The diff coverage is n/a.

@@           Coverage Diff           @@
##           master    #2534   +/-   ##
=======================================
  Coverage   52.56%   52.56%           
=======================================
  Files         239      239           
  Lines       15118    15118           
=======================================
  Hits         7947     7947           
  Misses       7171     7171

@gravyboat
Copy link
Member

Thanks for bringing this up for discussion @vstavrinov! I'm not super familiar with the various js parser options for Python, so I'd just like to make sure we do our due diligence in selecting one:

  • Looking at the repo there hasn't been an update in almost a year. They also don't allow the creation of issues, is this still actively maintained?
  • Are there any alternatives? What makes esprima the best? Is there anything with a higher adoption rate, better OS support, more active development, etc?
  • How many distros support esprima with official packages for python-esprima?

@vstavrinov
Copy link
Contributor Author

@gravyboat:

They still accept pull-requests. If there are no maintenance we can take it over and make our own fork when it will makes sense.

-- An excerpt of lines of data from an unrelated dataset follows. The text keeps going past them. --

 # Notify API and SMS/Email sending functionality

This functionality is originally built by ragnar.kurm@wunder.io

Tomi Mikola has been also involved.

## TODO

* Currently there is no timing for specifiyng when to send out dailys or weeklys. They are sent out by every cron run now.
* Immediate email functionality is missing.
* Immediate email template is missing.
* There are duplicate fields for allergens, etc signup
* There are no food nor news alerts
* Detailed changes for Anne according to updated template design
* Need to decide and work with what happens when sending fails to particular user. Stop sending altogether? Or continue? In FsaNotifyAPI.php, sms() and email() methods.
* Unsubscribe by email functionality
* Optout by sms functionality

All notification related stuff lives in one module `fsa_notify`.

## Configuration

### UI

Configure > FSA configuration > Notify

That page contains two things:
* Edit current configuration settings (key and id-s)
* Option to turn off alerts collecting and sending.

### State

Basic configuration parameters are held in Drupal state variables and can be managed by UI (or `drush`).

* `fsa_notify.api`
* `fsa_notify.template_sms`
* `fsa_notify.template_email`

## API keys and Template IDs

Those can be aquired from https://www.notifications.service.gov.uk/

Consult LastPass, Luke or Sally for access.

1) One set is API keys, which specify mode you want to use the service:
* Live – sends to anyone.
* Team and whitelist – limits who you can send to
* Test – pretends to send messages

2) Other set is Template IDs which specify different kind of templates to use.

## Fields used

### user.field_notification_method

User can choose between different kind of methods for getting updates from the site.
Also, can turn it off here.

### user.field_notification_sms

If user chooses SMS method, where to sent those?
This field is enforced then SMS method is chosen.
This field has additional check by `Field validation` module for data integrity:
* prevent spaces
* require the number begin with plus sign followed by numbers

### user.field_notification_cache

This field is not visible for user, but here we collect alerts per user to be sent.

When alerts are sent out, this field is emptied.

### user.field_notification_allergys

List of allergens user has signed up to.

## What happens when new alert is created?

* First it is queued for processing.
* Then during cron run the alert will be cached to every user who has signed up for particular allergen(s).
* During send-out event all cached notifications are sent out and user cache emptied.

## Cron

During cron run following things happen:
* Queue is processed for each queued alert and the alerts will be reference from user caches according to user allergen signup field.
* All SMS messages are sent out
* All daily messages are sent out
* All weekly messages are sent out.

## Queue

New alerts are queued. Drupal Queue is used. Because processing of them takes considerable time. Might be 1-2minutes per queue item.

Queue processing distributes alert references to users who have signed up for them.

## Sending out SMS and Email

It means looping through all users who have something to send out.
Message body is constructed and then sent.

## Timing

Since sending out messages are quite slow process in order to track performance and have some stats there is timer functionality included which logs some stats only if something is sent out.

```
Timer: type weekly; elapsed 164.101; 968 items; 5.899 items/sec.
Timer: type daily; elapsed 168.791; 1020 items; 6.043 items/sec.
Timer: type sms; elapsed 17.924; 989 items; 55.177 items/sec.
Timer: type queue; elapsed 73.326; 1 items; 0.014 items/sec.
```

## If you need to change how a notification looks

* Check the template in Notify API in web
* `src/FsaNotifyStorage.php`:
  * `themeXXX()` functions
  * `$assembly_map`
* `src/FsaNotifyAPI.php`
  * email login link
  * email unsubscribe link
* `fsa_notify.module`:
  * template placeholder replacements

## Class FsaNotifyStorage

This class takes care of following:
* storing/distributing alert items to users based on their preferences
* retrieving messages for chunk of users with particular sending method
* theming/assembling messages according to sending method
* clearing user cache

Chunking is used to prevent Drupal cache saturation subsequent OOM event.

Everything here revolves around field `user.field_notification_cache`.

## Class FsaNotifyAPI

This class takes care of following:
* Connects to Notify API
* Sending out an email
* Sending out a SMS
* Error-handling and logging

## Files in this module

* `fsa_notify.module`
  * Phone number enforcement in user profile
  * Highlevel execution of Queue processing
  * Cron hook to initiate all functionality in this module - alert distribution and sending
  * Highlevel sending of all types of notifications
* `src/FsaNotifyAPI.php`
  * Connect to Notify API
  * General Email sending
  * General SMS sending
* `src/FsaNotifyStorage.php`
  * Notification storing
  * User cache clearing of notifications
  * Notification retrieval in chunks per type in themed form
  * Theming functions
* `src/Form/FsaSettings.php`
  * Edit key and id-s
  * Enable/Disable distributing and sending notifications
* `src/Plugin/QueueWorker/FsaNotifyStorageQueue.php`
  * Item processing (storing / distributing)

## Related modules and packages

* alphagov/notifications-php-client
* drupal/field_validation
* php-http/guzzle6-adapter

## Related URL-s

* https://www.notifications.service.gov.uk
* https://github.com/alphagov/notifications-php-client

Other issues we have already discussed. You can add more details if consider it worth of that.

And finally, feel free to propose an alternative and we will discuss Your proposal here.

P.S. As for esprima itself, it looks like standard solution (I have already mentioned this), concern may touch it's python implementation only. I think it worth to take care about this issue.

@back-to
Copy link
Collaborator

back-to commented Jul 20, 2019

is there any real use case for a popular plugin?
(if possible already a finished plugin)

@beardypig
Copy link
Member

I suggested that a utility function for parsing things that are not quite JSON objects more reliable

{
	test: "foo",
}

This is a simple case, but there are some more tricky cases where regex becomes quite fragile.

@vstavrinov
Copy link
Contributor Author

@back-to, It will come when You add the dependency. Who wants to waste time without perspective to be accepted? I have already passed this way, You know for example ovvatv but not only that. And why "popular" only? It could be almost any one of Your choice as often as js comes into game.

@vstavrinov
Copy link
Contributor Author

Here is new plugin as example of esprima usage:
https://github.com/vstavrinov/streamlink/blob/maverick/src/streamlink/plugins/kanalukraina.py

@vstavrinov
Copy link
Contributor Author

One more example:

https://github.com/vstavrinov/streamlink/blob/master/src/streamlink/plugins/arconai.py

This is specific case, where regex based solution seems impossible. Even using html/js parsers insufficient. The problem is that the request of the same html page return different js containing the same type of chunks of target url in different fields of the structure. Yes, it is possbile to create different patterns according to every structure, but their exhaustive list is unknown, so there always are chance that next request fails.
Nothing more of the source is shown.